_Brief_: Instruction for the entries that follow: retype exactly the lines from the line with "with STM32 boards" to the line with "# Transparency fixes", both included, and omit all others.

Start of Block

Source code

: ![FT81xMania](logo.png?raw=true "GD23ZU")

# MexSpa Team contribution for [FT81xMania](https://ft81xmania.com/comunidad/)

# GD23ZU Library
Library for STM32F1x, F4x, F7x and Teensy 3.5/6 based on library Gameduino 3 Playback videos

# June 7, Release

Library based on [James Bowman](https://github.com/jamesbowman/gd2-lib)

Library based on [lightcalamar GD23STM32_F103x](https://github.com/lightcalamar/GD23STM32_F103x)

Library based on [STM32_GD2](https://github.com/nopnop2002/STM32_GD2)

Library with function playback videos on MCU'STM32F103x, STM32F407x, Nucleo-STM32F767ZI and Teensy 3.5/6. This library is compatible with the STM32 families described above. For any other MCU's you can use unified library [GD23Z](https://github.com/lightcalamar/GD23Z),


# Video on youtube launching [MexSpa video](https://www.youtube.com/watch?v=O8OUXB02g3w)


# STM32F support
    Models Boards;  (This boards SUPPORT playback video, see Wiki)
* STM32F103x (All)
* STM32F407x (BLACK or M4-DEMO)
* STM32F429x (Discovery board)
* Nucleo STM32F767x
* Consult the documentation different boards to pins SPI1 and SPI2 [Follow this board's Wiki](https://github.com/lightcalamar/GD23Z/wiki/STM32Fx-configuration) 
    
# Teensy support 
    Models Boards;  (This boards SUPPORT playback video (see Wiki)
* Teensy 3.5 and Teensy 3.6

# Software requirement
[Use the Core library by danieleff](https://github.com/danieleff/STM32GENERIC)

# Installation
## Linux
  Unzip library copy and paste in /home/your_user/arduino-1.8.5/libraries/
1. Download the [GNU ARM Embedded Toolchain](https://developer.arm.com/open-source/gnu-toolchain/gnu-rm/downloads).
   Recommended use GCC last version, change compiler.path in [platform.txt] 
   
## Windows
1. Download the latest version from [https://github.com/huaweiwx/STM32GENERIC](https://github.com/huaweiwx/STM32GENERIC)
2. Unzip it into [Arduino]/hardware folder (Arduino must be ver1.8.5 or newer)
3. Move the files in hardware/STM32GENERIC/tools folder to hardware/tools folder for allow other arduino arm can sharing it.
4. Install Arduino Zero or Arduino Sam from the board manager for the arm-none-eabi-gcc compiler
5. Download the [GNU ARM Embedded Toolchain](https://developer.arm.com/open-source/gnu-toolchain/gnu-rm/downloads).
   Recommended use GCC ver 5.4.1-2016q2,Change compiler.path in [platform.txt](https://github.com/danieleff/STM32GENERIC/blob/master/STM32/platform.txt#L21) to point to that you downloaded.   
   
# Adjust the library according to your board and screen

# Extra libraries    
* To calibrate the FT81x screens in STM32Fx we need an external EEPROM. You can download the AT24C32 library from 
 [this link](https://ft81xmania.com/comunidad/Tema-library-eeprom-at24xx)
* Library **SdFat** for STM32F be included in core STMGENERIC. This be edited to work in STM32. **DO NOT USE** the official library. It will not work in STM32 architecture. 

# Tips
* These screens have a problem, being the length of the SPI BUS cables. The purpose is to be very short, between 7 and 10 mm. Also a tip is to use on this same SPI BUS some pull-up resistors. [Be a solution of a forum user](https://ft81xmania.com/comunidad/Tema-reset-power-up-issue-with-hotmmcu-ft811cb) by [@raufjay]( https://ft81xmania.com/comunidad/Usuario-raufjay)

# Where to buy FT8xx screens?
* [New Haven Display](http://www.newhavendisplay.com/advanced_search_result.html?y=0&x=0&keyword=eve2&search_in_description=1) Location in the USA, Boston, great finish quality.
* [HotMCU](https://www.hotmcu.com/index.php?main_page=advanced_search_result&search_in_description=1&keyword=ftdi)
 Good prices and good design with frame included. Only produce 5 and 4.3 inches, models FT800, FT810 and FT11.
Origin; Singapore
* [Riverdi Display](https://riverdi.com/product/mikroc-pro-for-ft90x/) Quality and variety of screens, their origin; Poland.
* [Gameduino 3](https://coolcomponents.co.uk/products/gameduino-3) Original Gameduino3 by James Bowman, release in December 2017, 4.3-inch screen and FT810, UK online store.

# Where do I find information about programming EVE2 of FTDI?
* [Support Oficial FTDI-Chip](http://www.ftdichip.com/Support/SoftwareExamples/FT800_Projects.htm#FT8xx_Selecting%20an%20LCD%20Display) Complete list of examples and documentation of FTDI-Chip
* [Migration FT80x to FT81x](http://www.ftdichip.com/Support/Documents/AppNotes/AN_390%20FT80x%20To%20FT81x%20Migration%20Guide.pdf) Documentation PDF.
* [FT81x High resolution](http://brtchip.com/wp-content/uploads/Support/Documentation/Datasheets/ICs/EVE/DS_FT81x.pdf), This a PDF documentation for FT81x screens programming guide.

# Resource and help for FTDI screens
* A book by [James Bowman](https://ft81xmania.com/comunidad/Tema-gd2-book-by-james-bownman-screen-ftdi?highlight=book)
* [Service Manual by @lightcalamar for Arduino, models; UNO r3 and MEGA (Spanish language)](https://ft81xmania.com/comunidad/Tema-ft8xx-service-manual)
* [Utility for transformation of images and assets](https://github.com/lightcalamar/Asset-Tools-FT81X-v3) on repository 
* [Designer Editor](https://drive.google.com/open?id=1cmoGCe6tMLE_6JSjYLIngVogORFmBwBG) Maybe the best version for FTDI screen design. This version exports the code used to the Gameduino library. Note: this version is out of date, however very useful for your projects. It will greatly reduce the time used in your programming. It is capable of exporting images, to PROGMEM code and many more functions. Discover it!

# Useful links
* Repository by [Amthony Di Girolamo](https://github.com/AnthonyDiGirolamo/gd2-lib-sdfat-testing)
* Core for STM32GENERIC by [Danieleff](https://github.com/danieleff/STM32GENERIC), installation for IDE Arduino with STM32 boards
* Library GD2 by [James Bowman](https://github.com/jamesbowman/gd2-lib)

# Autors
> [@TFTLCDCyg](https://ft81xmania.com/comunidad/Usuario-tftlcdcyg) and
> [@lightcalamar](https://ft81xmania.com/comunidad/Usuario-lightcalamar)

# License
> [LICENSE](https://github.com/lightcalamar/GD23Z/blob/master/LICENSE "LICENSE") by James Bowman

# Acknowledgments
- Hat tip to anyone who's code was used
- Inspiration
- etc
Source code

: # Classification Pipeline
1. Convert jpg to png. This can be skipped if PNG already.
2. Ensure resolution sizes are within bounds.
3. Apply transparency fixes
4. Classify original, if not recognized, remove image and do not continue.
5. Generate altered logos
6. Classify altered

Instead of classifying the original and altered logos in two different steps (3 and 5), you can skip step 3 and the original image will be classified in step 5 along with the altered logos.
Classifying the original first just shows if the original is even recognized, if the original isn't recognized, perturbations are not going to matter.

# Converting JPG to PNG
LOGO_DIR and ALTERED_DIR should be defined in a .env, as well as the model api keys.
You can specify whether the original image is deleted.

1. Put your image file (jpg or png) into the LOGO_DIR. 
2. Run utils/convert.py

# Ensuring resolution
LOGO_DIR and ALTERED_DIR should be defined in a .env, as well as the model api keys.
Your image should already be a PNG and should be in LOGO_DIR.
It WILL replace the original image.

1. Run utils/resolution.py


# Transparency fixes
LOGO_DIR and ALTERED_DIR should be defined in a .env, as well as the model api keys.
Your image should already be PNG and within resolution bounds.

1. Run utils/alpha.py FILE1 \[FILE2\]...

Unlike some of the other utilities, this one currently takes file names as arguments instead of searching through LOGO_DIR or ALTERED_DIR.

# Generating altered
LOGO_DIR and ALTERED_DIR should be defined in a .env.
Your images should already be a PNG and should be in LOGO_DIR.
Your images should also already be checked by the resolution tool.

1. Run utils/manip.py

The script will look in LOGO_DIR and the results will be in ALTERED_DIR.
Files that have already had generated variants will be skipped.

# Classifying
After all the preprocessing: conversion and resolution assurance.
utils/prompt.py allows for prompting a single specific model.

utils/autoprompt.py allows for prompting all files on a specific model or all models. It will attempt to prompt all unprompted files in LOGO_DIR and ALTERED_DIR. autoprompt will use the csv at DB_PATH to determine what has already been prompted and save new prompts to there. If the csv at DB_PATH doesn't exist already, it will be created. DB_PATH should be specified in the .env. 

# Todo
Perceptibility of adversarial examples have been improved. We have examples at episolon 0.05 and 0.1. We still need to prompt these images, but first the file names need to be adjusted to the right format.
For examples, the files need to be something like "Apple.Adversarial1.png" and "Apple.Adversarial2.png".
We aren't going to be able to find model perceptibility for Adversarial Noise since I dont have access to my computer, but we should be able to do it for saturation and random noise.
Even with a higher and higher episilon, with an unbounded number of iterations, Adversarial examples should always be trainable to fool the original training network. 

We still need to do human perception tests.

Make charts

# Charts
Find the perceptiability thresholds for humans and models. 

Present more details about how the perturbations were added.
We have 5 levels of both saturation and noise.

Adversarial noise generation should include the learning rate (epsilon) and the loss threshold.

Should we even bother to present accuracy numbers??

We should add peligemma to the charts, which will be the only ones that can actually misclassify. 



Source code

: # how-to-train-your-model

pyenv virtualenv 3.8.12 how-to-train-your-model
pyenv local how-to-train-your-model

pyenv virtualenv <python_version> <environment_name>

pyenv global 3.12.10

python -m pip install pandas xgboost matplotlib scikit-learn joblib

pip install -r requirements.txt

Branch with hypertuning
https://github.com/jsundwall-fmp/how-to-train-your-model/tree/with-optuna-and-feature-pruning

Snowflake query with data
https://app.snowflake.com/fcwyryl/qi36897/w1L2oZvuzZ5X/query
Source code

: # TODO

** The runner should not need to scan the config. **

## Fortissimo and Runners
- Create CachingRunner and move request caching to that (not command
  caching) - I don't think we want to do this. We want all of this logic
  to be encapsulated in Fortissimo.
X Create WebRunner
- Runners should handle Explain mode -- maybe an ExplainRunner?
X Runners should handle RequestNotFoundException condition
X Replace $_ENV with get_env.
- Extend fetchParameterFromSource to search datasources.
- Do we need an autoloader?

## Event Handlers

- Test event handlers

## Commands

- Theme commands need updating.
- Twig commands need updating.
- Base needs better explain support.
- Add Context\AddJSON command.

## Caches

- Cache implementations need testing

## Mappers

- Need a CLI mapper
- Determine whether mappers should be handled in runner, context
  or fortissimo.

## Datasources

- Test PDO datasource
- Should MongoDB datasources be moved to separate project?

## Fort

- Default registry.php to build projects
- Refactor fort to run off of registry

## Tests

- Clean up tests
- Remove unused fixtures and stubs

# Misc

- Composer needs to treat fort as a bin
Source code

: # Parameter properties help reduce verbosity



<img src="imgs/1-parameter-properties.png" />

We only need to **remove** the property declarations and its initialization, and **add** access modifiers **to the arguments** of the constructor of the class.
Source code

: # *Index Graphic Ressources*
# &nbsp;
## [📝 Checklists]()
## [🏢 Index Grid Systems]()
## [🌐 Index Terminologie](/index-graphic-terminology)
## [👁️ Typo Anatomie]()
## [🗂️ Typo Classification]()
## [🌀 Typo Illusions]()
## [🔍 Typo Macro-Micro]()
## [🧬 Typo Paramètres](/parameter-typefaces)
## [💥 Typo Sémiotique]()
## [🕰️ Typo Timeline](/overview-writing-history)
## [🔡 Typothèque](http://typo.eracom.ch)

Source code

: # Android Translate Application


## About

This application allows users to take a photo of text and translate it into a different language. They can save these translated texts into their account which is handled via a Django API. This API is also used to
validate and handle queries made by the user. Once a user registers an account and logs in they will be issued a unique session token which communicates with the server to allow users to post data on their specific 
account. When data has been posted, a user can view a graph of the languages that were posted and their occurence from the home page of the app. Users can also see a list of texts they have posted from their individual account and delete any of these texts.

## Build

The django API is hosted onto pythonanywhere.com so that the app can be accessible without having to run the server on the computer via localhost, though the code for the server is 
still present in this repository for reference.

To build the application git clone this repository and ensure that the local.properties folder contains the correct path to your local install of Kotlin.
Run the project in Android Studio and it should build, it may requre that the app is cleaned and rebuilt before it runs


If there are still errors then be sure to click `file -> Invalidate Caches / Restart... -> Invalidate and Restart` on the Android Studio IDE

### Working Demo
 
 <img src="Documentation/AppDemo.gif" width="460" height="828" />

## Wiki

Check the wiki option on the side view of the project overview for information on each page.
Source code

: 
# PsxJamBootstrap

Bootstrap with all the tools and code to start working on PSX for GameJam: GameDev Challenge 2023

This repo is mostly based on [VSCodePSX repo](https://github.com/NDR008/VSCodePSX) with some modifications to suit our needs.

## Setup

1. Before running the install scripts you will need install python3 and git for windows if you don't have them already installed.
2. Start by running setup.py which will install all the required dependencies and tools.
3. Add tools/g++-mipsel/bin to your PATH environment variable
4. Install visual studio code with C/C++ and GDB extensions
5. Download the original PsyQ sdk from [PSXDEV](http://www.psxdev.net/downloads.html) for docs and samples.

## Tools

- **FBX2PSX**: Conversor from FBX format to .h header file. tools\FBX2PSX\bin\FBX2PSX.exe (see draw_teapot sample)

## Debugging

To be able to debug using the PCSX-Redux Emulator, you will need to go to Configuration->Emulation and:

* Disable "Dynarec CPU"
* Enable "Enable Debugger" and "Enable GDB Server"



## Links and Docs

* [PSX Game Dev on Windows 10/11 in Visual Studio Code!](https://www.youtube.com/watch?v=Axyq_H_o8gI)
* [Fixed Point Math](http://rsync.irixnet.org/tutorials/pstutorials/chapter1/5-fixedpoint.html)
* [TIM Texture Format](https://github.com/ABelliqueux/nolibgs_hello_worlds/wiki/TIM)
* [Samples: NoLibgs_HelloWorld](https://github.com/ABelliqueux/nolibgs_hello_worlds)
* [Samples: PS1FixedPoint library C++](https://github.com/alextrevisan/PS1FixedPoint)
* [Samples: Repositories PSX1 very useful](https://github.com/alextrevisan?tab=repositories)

End of Block

_Response to the task_:
* Core for STM32GENERIC by [Danieleff](https://github.com/danieleff/STM32GENERIC), installation for IDE Arduino with STM32 boards
* Library GD2 by [James Bowman](https://github.com/jamesbowman/gd2-lib)

# Autors
> [@TFTLCDCyg](https://ft81xmania.com/comunidad/Usuario-tftlcdcyg) and
> [@lightcalamar](https://ft81xmania.com/comunidad/Usuario-lightcalamar)

# License
> [LICENSE](https://github.com/lightcalamar/GD23Z/blob/master/LICENSE "LICENSE") by James Bowman

# Acknowledgments
- Hat tip to anyone who's code was used
- Inspiration
- etc
Source code

: # Classification Pipeline
1. Convert jpg to png. This can be skipped if PNG already.
2. Ensure resolution sizes are within bounds.
3. Apply transparency fixes
4. Classify original, if not recognized, remove image and do not continue.
5. Generate altered logos
6. Classify altered

Instead of classifying the original and altered logos in two different steps (3 and 5), you can skip step 3 and the original image will be classified in step 5 along with the altered logos.
Classifying the original first just shows if the original is even recognized, if the original isn't recognized, perturbations are not going to matter.

# Converting JPG to PNG
LOGO_DIR and ALTERED_DIR should be defined in a .env, as well as the model api keys.
You can specify whether the original image is deleted.

1. Put your image file (jpg or png) into the LOGO_DIR. 
2. Run utils/convert.py

# Ensuring resolution
LOGO_DIR and ALTERED_DIR should be defined in a .env, as well as the model api keys.
Your image should already be a PNG and should be in LOGO_DIR.
It WILL replace the original image.

1. Run utils/resolution.py


# Transparency fixes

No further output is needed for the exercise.